Associate Justice Clarence Thomas sits during a group photo at the Supreme Court
CNN  — 

Twenty-nine years ago, less than a year after he had taken the bench, Justice Clarence Thomas joined a dissent calling the landmark opinion Roe v. Wade “plainly wrong” and an “erroneous constitutional decision.” Over the years Thomas would say Roe had “no basis in the Constitution” and call out the court’s abortion precedents as “grievously wrong.”

He also took aim at challenges to the Second Amendment, accusing lower courts and his own colleagues of thumbing their noses at the right to bear arms, calling it a “disfavored right.”

Now Thomas is 72 years old with a head of gray hair and he is awaiting a new season on a 6-3 conservative majority court. The justices have agreed to hear a case next term that critics – and some supporters – say is meant to gut Roe. They will also hear a Second Amendment case that could expand gun rights. And Thomas, the longest-serving member of the court, will likely find himself in the majority.

All along, Thomas has been cultivating his jurisprudence, often in dissent.

Now, he’s lasted long enough to potentially see a shift not only in the areas of abortion and the Second Amendment but also in other key areas, including affirmative action and voting rights.

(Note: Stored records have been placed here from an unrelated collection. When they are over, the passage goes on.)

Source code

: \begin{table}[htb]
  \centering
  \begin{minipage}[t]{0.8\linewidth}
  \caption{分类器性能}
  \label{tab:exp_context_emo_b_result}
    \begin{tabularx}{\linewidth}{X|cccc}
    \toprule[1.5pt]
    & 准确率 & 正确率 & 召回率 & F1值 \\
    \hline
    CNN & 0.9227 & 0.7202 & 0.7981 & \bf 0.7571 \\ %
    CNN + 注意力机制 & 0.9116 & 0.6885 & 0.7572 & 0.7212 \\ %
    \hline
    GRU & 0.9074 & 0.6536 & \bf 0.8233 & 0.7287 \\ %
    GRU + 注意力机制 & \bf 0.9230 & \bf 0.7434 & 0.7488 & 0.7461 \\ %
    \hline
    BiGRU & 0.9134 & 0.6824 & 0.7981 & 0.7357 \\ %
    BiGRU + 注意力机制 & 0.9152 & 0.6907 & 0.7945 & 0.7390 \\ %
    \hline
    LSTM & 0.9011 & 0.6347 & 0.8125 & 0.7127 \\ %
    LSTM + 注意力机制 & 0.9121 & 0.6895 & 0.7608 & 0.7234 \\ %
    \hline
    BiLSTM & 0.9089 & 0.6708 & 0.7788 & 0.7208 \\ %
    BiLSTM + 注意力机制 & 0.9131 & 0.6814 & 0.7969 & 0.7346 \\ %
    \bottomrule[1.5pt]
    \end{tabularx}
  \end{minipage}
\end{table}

Thomas has also witnessed Chief Justice John Roberts, ever the incrementalist and the institutionalist, press the brake at times to slow the momentum of the far right side of the bench. Now that Justice Amy Coney Barrett is on the court, Roberts’ role will be diminished. That was already evident this spring in an emergency order when a 5-4 conservative majority moved the needle to the right in a religious liberty case. Roberts was in dissent.

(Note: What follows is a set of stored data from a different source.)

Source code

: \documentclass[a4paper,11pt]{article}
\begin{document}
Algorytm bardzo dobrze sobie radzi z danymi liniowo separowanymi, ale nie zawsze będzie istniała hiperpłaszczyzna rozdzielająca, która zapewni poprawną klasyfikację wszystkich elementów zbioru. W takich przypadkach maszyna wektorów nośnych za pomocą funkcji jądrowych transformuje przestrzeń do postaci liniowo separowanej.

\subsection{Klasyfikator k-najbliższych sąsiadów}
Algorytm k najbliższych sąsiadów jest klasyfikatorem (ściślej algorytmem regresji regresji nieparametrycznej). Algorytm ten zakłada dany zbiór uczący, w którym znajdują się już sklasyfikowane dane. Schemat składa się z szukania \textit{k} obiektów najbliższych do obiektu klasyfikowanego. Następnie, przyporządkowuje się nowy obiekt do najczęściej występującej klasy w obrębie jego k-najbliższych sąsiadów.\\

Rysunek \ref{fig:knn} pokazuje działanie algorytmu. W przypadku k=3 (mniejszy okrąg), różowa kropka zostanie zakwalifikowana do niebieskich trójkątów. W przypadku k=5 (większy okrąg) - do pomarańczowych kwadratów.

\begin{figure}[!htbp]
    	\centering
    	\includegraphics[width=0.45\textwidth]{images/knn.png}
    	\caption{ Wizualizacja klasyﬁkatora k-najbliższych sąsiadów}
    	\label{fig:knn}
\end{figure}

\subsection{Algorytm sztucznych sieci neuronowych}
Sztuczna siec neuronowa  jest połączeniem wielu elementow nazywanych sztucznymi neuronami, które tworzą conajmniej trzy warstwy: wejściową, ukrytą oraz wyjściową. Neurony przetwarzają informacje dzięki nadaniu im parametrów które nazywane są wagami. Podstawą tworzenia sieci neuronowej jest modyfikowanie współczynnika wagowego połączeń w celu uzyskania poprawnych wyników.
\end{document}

RELATED: How Amy Coney Barrett has changed the Supreme Court in ways Kavanaugh hasn’t

More than any other member of the current court, Thomas is deeply skeptical of the notion of “stare decisis”– a legal term that is roughly translated to mean “stand by the thing decided and not disturb the calm.” It reflects the court’s respect for the accumulated opinions that have been handed down in history as well as the consistent development of legal principles.

Last term he noted, for example, that the court has “recently overruled a number of poorly reasoned precedents that have proved themselves to be unworkable.”

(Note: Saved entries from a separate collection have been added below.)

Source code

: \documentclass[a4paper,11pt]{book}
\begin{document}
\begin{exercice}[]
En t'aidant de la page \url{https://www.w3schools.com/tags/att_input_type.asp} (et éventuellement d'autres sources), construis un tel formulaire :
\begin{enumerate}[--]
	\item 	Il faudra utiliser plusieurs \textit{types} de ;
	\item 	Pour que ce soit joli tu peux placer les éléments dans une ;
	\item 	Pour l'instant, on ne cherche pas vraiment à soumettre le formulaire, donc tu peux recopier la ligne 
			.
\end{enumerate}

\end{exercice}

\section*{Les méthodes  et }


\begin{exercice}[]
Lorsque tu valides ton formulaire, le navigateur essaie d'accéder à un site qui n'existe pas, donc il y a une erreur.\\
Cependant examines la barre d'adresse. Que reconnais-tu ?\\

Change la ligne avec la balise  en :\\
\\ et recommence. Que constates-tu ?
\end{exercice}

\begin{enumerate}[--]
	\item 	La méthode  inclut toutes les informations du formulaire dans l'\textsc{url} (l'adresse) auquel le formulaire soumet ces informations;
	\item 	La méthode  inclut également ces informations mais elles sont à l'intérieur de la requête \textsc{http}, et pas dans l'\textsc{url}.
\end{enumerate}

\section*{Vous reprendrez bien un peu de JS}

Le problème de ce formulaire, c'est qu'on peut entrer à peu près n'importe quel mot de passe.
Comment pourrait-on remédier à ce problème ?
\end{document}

This June, court watchers are on high alert to see if liberal Justice Stephen Breyer retires to clear the path for President Joe Biden to name his first nominee. If Biden does get the chance, he’s probably going to look for someone young enough to spend decades on the bench to influence the law. Thomas, who was just 43 when he was nominated, could, in that respect, serve as a model.

Abortion

It was just last June that Roberts joined with the liberals to strike down a Louisiana abortion law, stunning conservatives. Thomas lashed out.

“Roe is grievously wrong for many reasons,” Thomas wrote, “but the most fundamental is that its core holding—that the Constitution protects a woman’s right to abort her unborn child—finds no support in the text of the Fourteenth Amendment.”

Thomas previously warned in 2019 of the potential that abortion could become a “tool of eugenic manipulation.”

But this week the justices agreed to hear a case next term concerning a Mississippi law that bans most abortions after 15 weeks. Barrett’s vote may have been critical. Supporters of abortion rights rang alarm bells.

“The Supreme Court just agreed to review an abortion ban that unquestionably violates nearly 50 years of Supreme Court precedent and is a test case to overturn Roe v. Wade,” Nancy Northup, the president of the Center for Reproductive Rights, said in a statement.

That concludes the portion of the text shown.